Okay, let’s do it:
Oh, so you’re remaking that list? Let me think and I’ll edit and put my own 10 movies, then
Céline and Julie go boating (1974)
First of all: thanks, @captain, since I forgot (lol).
As for the film, Jacques Rivette is my favorite filmmaker, or at least one of my favorites. He’s kind of a magician that has learnt several tricks not only through his experience doing films, but also by observing them and by reading (one can see traces of Lang or several French filmmakers, but he’s known to have read and was a huge fan of Honoré de Balzac). Céline and Julie is a huge one, first for being one of the films that inspired Almodóvar’s filmmaking, but I think Pedro didn’t catch, or wasn’t as able to, get into what Rivette did with this one. This is a very playful movie that, at the same time, is incredibly deep and deceptively simple. I could also put other films by Rivette like L’amour fou, Ne touchez pas le hache or Haut, bas, fragile, but this one is my favorite.
Enthusiasm (1930)
Vertov is one of my favorite directors, and while he has a movie that is much more famous (A man with a movie camera), this one is his first movie in which he incorporated sound to it. As so, he composes a propaganda commie film about the possession of means for the people and by the people, and uses a refinery as a beautiful way to mesh light, sound and image into a symphonie of working. It’s an amazing one once you get to that part.

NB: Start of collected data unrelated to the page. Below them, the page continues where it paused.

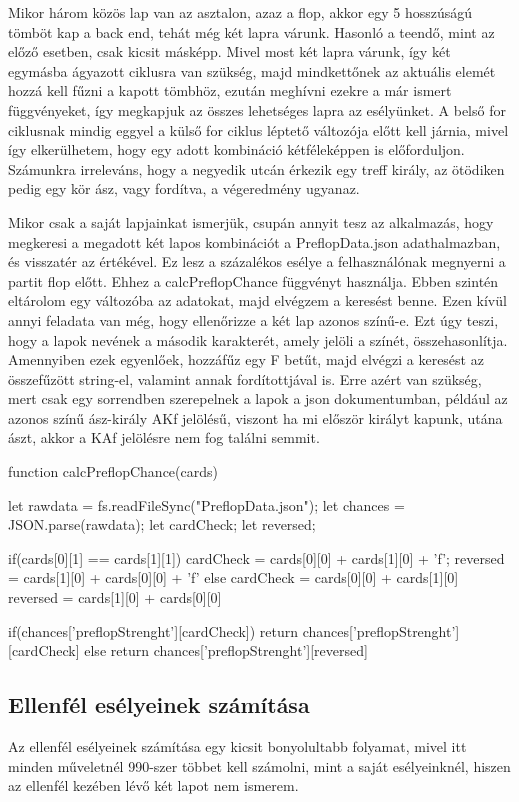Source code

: Mikor három közös lap van az asztalon, azaz a flop, akkor egy 5 hosszúságú tömböt kap a back end, tehát még két lapra várunk.  Hasonló a teendő, mint az előző esetben, csak kicsit másképp. Mivel most két lapra várunk, így két egymásba ágyazott ciklusra van szükség, majd mindkettőnek az aktuális elemét hozzá kell fűzni a kapott tömbhöz, ezután meghívni ezekre a már ismert függvényeket, így megkapjuk az összes lehetséges lapra az esélyünket. A belső for ciklusnak mindig eggyel a külső for ciklus léptető változója előtt kell járnia, mivel így elkerülhetem, hogy egy adott kombináció kétféleképpen is előforduljon. Számunkra irreleváns, hogy a negyedik utcán érkezik egy treff király, az ötödiken pedig egy kör ász, vagy fordítva, a végeredmény ugyanaz.

Mikor csak a saját lapjainkat ismerjük, csupán annyit tesz az alkalmazás, hogy megkeresi a megadott két lapos kombinációt a PreflopData.json adathalmazban, és visszatér az értékével. Ez lesz a százalékos esélye a felhasználónak megnyerni a partit flop előtt. Ehhez a calcPreflopChance függvényt használja. Ebben szintén eltárolom egy változóba az adatokat, majd elvégzem a keresést benne. Ezen kívül annyi feladata van még, hogy ellenőrizze a két lap azonos színű-e. Ezt úgy teszi, hogy a lapok nevének a második karakterét, amely jelöli a színét, összehasonlítja. Amennyiben ezek egyenlőek, hozzáfűz egy F betűt, majd elvégzi a keresést az összefűzött string-el, valamint annak fordítottjával is. Erre azért van szükség, mert csak egy sorrendben szerepelnek a lapok a json dokumentumban, például az azonos színű ász-király AKf jelölésű, viszont ha mi először királyt kapunk, utána ászt, akkor a KAf jelölésre nem fog találni semmit.

\begin{python}
function calcPreflopChance(cards){
  let rawdata = fs.readFileSync("PreflopData.json");
  let chances = JSON.parse(rawdata);
  let cardCheck;
  let reversed;

  if(cards[0][1] == cards[1][1]){
    cardCheck = cards[0][0] + cards[1][0] + 'f';
    reversed = cards[1][0] + cards[0][0] + 'f'
  } else {
    cardCheck = cards[0][0] + cards[1][0]
    reversed = cards[1][0] + cards[0][0] 
  }

  if(chances['preflopStrenght'][cardCheck]){
    return chances['preflopStrenght'][cardCheck]
  } else {
    return chances['preflopStrenght'][reversed]
  }
}
\end{python}

\subsection{Ellenfél esélyeinek számítása}
Az ellenfél esélyeinek számítása egy kicsit bonyolultabb folyamat, mivel itt minden műveletnél 990-szer többet kell számolni, mint a saját esélyeinknél, hiszen az ellenfél kezében lévő két lapot nem ismerem.

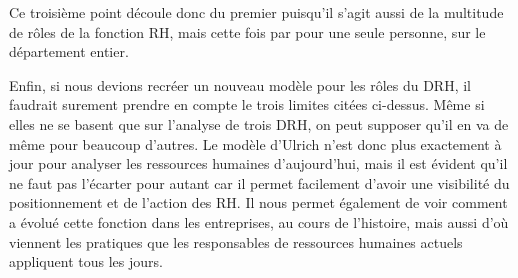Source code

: Ce troisième point découle donc du premier puisqu'il s'agit aussi de la multitude de rôles de la fonction RH, mais cette fois par pour une seule personne, sur le département entier. \newline

Enfin, si nous devions recréer un nouveau modèle pour les rôles du DRH, il faudrait surement prendre en compte le trois limites citées ci-dessus. Même si elles ne se basent que sur l'analyse de trois DRH, on peut supposer qu'il en va de même pour beaucoup d'autres. Le modèle d'Ulrich n'est donc plus exactement à jour pour analyser les ressources humaines d'aujourd'hui, mais il est évident qu'il ne faut pas l'écarter pour autant car il permet facilement d'avoir une visibilité du positionnement et de l'action des RH. Il nous permet également de voir comment a évolué cette fonction dans les entreprises, au cours de l'histoire, mais aussi d'où viennent les pratiques que les responsables de ressources humaines actuels appliquent tous les jours. \\
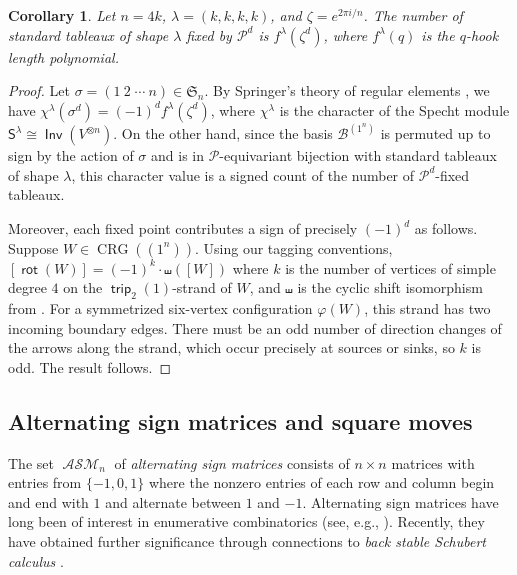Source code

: \documentclass{amsart}
\newtheorem{corollary}[theorem]{Corollary}
\theoremstyle{definition}
\theoremstyle{remark}
\numberwithin{equation}{section}
\DeclareMathOperator{\trip}{\mathsf{trip}}
\DeclareMathOperator{\ASM}{\mathcal{ASM}}
\DeclareMathOperator{\Inv}{\mathsf{Inv}}
\DeclareMathOperator{\rot}{\mathsf{rot}}
\DeclareMathOperator{\crg}{CRG}
\newcommand{\symm}{symmetrized }
\begin{document}
\begin{corollary}
\label{cor:cyclic-sieving}
Let $n = 4k$, $\lambda=(k,k,k,k)$, and $\zeta=e^{2 \pi i/ n}$. The number of standard tableaux of shape $\lambda$ fixed by $\mathcal{P}^{d}$ is $f^{\lambda}(\zeta^d)$, where $f^{\lambda}(q)$ is the $q$-hook length polynomial.
\end{corollary}
\begin{proof}
Let $\sigma=(1 \: 2 \; \cdots \: n) \in \mathfrak{S}_{n}$. By Springer's theory of regular elements \cite[Prop. 4.5]{Springer}, we have $\chi^{\lambda}(\sigma^d)=(-1)^df^{\lambda}(\zeta^d)$, where $\chi^{\lambda}$ is the character of the Specht module $\mathsf{S}^{\lambda} \cong \Inv(V^{\otimes n})$. On the other hand, since the basis $\mathscr{B}^{(1^{n})}$ is permuted up to sign by the action of $\sigma$ and is in $\mathcal{P}$-equivariant bijection with standard tableaux of shape $\lambda$, this character value is a signed count of the number of $\mathcal{P}^d$-fixed tableaux.

Moreover, each fixed point contributes a sign of precisely $(-1)^d$ as follows. Suppose $W \in \crg((1^{n}))$. Using our tagging conventions, $[\rot(W)] = (-1)^k \cdot \shuffle([W])$ where $k$ is the number of vertices of simple degree $4$ on the $\trip_2(1)$-strand of $W$, and $\shuffle$ is the cyclic shift isomorphism from . For a \symm six-vertex configuration $\varphi(W)$, this strand has two incoming boundary edges. There must be an odd number of direction changes of the arrows along the strand, which occur precisely at sources or sinks, so $k$ is odd. The result follows.
\end{proof}

\subsection{Alternating sign matrices and square moves}
\label{sec:asm}
The set $\ASM_n$ of \emph{alternating sign matrices} consists of $n \times n$ matrices with entries from $\{-1, 0, 1\}$ where the nonzero entries of each row and column begin and end with $1$ and alternate between $1$ and $-1$. Alternating sign matrices have long been of interest in enumerative combinatorics (see, e.g., \cite{Mills.Robbins.Rumsey, Zeilberger, Kuperberg_ASM_pf, ProppManyFaces,Kuperberg:roof}). Recently, they have obtained further significance through connections \cite{Weigandt} to \emph{back stable Schubert calculus} \cite{Lam.Lee.Shimozono}.
\end{document}
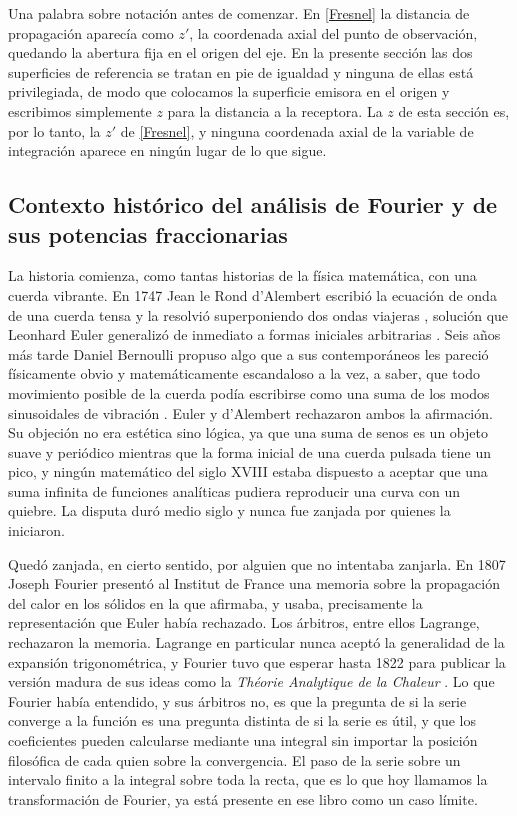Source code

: 	Una palabra sobre notación antes de comenzar. En \eqref{Fresnel} la distancia de propagación aparecía como $z'$, la coordenada axial del punto de observación, quedando la abertura fija en el origen del eje. En la presente sección las dos superficies de referencia se tratan en pie de igualdad y ninguna de ellas está privilegiada, de modo que colocamos la superficie emisora en el origen y escribimos simplemente $z$ para la distancia a la receptora. La $z$ de esta sección es, por lo tanto, la $z'$ de \eqref{Fresnel}, y ninguna coordenada axial de la variable de integración aparece en ningún lugar de lo que sigue.


	\subsection{Contexto histórico del análisis de Fourier y de sus potencias fraccionarias}

		La historia comienza, como tantas historias de la física matemática, con una cuerda vibrante. En 1747 Jean le Rond d'Alembert escribió la ecuación de onda de una cuerda tensa y la resolvió superponiendo dos ondas viajeras \citep{dalembert1747recherches}, solución que Leonhard Euler generalizó de inmediato a formas iniciales arbitrarias \citep{euler1748vibration}. Seis años más tarde Daniel Bernoulli propuso algo que a sus contemporáneos les pareció físicamente obvio y matemáticamente escandaloso a la vez, a saber, que todo movimiento posible de la cuerda podía escribirse como una suma de los modos sinusoidales de vibración \citep{bernoulli1753reflexions}. Euler y d'Alembert rechazaron ambos la afirmación. Su objeción no era estética sino lógica, ya que una suma de senos es un objeto suave y periódico mientras que la forma inicial de una cuerda pulsada tiene un pico, y ningún matemático del siglo XVIII estaba dispuesto a aceptar que una suma infinita de funciones analíticas pudiera reproducir una curva con un quiebre. La disputa duró medio siglo y nunca fue zanjada por quienes la iniciaron.

		Quedó zanjada, en cierto sentido, por alguien que no intentaba zanjarla. En 1807 Joseph Fourier presentó al Institut de France una memoria sobre la propagación del calor en los sólidos en la que afirmaba, y usaba, precisamente la representación que Euler había rechazado. Los árbitros, entre ellos Lagrange, rechazaron la memoria. Lagrange en particular nunca aceptó la generalidad de la expansión trigonométrica, y Fourier tuvo que esperar hasta 1822 para publicar la versión madura de sus ideas como la \textit{Théorie Analytique de la Chaleur} \citep{fourier1822theorie}. Lo que Fourier había entendido, y sus árbitros no, es que la pregunta de si la serie converge a la función es una pregunta distinta de si la serie es útil, y que los coeficientes pueden calcularse mediante una integral sin importar la posición filosófica de cada quien sobre la convergencia. El paso de la serie sobre un intervalo finito a la integral sobre toda la recta, que es lo que hoy llamamos la transformación de Fourier, ya está presente en ese libro como un caso límite.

The Passion of Joan d’Arc (1928)
One can say Falconetti’s acting may be one of the best, if not the best, in history. Those ones are not wrong, but it’s not enough to encapsulate the beauty of the film and how impressive it is even up to today’s standards. The film mostly is shot on close ups, and contrasts very well those shots with the shots from everything else. It’s a contest of wills, and portrays the struggle of Joan d’Arc against the French church, but not only: it could be the perfect court movie, but not only, since it’s the
The Crowd (1928)
I’ve got to see an enhanced edition that is not made by AI, but it’s an amazing movie about capitalism embedded into a love story, and the way Vidor films it is amazing. It seems like a big Americana novel in how it’s spun narratively, and it’s full of irony and critique (like another movie he made in the 30s that had kind of a socialist commentary, Our Daily Bread) about the system, anticipating also the injustices of the system. Also, quite prescient considering the 1929 economic crash was about to unfold.
Film Socialisme (2010)
I love Jean-Luc Godard’s films, specially after he left the Dziga Vertov group, since his density is also conflated with more commentarys than ever, his work more polished, and his tecnique more incisive and smart. Film Socialism is the sublimation of it (or you could say The Image Book, since it’s a film using the images of other films to comment about the art of film), but here it’s still a story and a commentary while also being incredibly daring in form and in commentary. Never have I seen such an “unpolished”, “brutish”, oversaturated image being more creatively expressive than a lot of even avantgarde or experimental films.
Away with words (1999)
I am not a fan of Wong Kar-Wai’s film (he’s someone who bores me just looking at some of his images, with the exception of In the mood for love), but his DOP made a film using his techniques that appealed to my heart while also being very daring. This is a movie about communication and feeling lost in the maze of the urban, cosmopolitan cities that felt continuously decaying, and Doyle uses the techniques of Wong Kar Wai to convey that lack of communication, that indecision and feeling of being lost in the world, but also it’s a funny one (the gay manager is a magical character).
Pièce touchée (1989)
A collage image in which Martin Arnold takes a film scenes and distort it up to create art in a chaotic and distressing way. This, with Outer Space, are maybe two of my favorite experimental films that attempt to use other images to create some horrific and despairing effects.
Tea and sympathy (1956)
Now we get into the melodramas. Tea and Sympathy seems to be the first movie that attemps to generate a romantic melodrama that is not that romantic, and instead treads a little bit into the coming of age (and adresses gay matters, but not that directly) and masculinity while also being incredibly beautiful by how Minnelli uses color. It’s one of the most beautiful films I’ve seen in that term, and Minnelli is one filmmaker that makes everything really colourful and shining even in films that are a tearjerker like this one.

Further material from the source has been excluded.